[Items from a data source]
= = = = =
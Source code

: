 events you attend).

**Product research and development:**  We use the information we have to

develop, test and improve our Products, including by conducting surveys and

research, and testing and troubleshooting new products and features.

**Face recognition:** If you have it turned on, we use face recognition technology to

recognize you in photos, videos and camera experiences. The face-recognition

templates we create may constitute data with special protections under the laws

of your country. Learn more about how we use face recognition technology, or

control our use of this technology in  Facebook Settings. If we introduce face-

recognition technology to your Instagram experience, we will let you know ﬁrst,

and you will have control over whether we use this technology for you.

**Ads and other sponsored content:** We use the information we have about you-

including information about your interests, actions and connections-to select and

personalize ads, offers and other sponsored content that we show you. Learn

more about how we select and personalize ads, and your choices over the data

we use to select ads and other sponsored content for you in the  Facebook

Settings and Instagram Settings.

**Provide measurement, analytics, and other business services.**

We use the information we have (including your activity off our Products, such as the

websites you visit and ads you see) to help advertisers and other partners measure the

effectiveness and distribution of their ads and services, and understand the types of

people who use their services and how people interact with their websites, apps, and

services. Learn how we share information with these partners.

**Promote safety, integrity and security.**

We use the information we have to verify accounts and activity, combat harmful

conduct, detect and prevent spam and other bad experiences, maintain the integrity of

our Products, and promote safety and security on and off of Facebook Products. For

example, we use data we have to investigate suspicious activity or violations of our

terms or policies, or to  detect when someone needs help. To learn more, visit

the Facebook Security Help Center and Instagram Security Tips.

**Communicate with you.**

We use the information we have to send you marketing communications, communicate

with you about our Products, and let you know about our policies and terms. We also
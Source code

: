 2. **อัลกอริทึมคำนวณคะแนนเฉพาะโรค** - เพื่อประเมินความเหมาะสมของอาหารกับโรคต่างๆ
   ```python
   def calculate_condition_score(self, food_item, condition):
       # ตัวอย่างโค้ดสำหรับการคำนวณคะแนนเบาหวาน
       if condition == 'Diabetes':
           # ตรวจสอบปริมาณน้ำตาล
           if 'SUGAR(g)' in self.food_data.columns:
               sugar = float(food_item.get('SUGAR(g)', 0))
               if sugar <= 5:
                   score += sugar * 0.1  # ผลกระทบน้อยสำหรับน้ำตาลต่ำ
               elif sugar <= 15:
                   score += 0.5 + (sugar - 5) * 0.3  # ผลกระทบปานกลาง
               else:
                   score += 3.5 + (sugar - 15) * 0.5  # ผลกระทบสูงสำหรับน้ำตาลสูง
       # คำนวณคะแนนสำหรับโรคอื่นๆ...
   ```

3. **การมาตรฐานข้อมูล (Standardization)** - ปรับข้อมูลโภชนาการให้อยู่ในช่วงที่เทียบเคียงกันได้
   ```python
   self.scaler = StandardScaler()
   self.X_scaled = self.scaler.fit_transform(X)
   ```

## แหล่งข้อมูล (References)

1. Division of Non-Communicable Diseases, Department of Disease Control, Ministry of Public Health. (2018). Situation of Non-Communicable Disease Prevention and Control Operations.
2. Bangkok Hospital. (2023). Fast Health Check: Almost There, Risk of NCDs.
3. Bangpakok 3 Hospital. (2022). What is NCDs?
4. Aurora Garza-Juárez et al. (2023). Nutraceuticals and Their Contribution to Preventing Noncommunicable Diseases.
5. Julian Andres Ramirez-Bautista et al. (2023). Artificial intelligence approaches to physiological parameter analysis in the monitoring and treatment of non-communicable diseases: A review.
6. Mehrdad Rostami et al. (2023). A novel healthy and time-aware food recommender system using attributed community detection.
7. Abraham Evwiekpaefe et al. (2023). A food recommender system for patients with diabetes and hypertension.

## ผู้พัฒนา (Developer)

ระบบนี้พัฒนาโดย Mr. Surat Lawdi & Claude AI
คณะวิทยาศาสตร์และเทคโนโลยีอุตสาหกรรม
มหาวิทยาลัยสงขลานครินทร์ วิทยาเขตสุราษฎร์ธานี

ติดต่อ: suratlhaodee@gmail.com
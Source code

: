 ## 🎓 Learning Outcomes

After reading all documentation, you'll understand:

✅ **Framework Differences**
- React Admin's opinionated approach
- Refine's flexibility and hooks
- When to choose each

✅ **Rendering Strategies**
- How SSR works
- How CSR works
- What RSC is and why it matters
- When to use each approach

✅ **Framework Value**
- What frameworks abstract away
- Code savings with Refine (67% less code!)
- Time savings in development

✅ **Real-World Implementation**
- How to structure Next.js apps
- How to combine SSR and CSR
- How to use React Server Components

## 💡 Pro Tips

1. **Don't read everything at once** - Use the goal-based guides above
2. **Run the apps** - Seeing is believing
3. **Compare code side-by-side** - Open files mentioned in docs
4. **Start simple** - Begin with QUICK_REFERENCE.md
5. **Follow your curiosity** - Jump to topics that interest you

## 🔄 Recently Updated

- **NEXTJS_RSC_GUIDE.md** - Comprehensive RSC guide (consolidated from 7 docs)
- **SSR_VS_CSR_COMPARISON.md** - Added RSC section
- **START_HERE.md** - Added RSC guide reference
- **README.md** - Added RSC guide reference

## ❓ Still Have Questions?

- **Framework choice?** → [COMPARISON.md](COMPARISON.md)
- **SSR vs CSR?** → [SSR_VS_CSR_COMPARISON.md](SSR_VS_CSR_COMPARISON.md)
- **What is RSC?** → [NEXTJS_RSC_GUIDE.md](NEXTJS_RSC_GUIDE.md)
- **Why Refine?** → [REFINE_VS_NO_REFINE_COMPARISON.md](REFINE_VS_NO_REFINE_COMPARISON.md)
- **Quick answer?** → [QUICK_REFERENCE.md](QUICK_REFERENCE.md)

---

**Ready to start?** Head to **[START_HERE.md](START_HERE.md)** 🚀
= = = = =
### ABOUT THIS TASK
Check every line of the records, and copy the ones that hold the word "partners".

### ANSWER FOR THIS EXERCISE
websites you visit and ads you see) to help advertisers and other partners measure the
services. Learn how we share information with these partners.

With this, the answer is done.